Mollath und die anderen „Irren“

Gustl Mollath ist endlich wieder ein freier Mann. Das ist so erfreulich wie überfällig. Er ist sieben Jahre lang seiner Freiheit beraubt worden, ohne je für eine Straftat verurteilt worden zu sein. Die bayrische Justiz hat ihn in Tateinheit mit psychiatrischen Gutachtern weggesperrt, da man ihm „Wahnvorstellungen“ und „Allgemeingefährlichkeit“ unterstellte. Dank engagierter Unterstützerinnen und der Arbeit der Medien, allen voran der „Süddeutschen Zeitung“, ist nun schon seit einiger Zeit bekannt, dass Mollaths angebliche Wahnvorstellungen zumindest einen wahren Kern haben und dass die Indizien, mit denen Gericht und Psychiatrie im Jahr 2006 die angebliche Gefährlichkeit des Mannes begründeten, extrem wackelig sind.

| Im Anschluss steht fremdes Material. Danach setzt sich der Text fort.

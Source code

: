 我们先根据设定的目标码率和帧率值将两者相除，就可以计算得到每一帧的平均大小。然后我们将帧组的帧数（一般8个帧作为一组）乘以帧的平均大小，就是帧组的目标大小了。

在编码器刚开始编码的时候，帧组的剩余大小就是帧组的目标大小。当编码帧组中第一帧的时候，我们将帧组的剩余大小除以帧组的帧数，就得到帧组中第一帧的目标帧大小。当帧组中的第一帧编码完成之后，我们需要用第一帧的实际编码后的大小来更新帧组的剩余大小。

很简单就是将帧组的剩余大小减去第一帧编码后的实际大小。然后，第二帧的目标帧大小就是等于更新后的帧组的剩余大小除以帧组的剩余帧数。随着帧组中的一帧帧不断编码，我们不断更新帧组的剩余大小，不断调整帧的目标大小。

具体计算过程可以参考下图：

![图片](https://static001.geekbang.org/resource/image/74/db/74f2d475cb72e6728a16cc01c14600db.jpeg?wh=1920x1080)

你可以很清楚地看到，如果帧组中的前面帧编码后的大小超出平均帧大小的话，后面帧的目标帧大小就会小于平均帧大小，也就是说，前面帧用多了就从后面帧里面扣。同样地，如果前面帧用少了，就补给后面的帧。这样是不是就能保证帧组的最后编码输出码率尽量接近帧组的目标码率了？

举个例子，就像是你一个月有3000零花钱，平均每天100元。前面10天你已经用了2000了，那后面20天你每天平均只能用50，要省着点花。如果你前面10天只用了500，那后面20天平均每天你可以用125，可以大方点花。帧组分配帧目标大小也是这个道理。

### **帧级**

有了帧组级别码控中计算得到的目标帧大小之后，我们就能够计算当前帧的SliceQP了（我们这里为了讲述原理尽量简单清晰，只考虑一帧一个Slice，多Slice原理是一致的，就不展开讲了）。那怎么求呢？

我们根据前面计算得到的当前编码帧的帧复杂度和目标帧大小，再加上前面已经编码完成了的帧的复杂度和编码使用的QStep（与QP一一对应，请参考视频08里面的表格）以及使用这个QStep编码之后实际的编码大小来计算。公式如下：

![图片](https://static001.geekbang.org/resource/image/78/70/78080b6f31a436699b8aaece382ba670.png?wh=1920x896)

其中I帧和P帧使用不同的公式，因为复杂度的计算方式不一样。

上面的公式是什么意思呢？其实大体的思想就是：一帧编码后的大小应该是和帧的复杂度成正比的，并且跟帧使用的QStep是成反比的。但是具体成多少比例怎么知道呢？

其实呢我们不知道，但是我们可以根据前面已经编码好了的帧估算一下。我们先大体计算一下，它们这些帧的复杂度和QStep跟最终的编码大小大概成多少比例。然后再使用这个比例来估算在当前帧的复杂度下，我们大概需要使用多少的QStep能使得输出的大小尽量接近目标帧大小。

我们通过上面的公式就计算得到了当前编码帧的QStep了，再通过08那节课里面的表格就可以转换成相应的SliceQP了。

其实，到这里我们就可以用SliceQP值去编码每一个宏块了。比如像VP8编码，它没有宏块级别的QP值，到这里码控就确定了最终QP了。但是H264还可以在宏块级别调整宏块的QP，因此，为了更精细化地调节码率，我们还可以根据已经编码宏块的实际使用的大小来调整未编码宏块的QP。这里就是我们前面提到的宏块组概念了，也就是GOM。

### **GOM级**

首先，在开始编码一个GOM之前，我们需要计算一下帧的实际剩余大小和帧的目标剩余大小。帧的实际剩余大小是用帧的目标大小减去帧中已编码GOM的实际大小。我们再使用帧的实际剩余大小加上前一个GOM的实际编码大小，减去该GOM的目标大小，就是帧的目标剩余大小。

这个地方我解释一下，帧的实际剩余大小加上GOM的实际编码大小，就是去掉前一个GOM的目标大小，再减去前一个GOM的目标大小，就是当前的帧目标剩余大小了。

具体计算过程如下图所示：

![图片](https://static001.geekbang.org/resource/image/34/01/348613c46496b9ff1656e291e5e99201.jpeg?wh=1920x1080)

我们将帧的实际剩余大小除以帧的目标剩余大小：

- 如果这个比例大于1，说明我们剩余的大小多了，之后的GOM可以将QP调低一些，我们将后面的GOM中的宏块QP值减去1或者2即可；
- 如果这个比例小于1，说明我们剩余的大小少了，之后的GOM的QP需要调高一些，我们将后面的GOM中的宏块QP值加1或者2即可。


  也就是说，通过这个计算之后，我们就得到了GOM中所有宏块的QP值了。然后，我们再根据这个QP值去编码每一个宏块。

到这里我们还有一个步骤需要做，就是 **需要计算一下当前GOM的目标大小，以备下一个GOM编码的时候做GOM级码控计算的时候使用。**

Doch von einem unseligen Corpsgeist erfüllt bestätigte jahrelang ein Gericht den Entscheid des anderen und ein Psychiater das Gutachten des anderen. Hätte Mollath nicht das Glück im Unglück gehabt, im Umgang mit Medien erfahrende Unterstützer zu finden, und, das traue ich mich zu behaupten, wäre in Bayern nicht gerade Wahlkampf, würde er immer noch drin sein und würde auch nie mehr rauskommen.

Mollaths Befreiung ist ein Grund zum Feiern, aber auch einer, um an all die anderen zu denken, denen es ähnlich geht wie ihm, über die aber keine Zeitung berichtet und für die es keine Internetpetitionen gibt. Wie viele sind es wohl, die in Österreich, Deutschland und der Schweiz in psychiatrischen Kliniken gegen ihren Willen festgehalten werden, weil böswillige Verwandte oder Ämter ihnen eine Allgemein- oder Selbstgefährdung andichteten und  Psychiater nicht willens oder fähig sind, zu sagen: „Okay, Frau XY ist vielleicht ein wenig mühsam und dickköpfig, aber das ist doch kein Grund, sie einzusperren“? Bei wie vielen wurde der Schlüssel für immer weggeworfen, weil es zwar in gewissen Abständen vorgeschriebene Untersuchungen durch Ärzte gibt, aber ein Gutachter den anderen bestätigt da man sich ja kennt und dem Kollegen nix Schlechtes tun will? Ich habe den durch persönliches Erleben und durch die Berichte vieler Leute erhärteten Verdacht, dass keine Medizinergruppe so pathologisierungwütig ist wie jene der Psychiaterinnen, vor allem dann, wenn der zu diagnostizierende Mensch nicht ganz freiwillig zu ihnen kommt. Da ist dann ganz schnell die Rede davon, der Mensch zeige „keine Krankheitseinsicht“ oder, falls er ruhig und sachlich ist, trage eine „Fassade“ zur Schau, spiele seine Normalität also bloß vor. Natürlich gibt es auch viele Psychiater und Psychologinnen, die sich ernsthaft mit den Menschen befassen, die Leiden mildern wollen und die vor allem wissen, dass die Eingriffe in die Persönlichkeitsrechte der Patientinnen so gering wie möglich zu halten sind. Mehrheitlich sogar. Aber viele andere Ärzte fahnden in Schnelluntersuchungen nach allen möglichen Abweichungen im Verhalten, basteln daraus Diagnosen, die für die ihnen ausgelieferten Menschen unter Umständen fatal sein können und haben keinen Respekt vor den individuellen Bedürfnissen und den Rechten der Patienten. Es gibt gute Gründe anzunehmen, dass die Psychiatrie keine exakte Wissenschaft ist, allein schon weil auch sie sich am Normalitätsverständnis der Mehrheiten orientiert, aber dennoch hat sie in zu vielen Fällen eine fast absolute Macht über Menschen.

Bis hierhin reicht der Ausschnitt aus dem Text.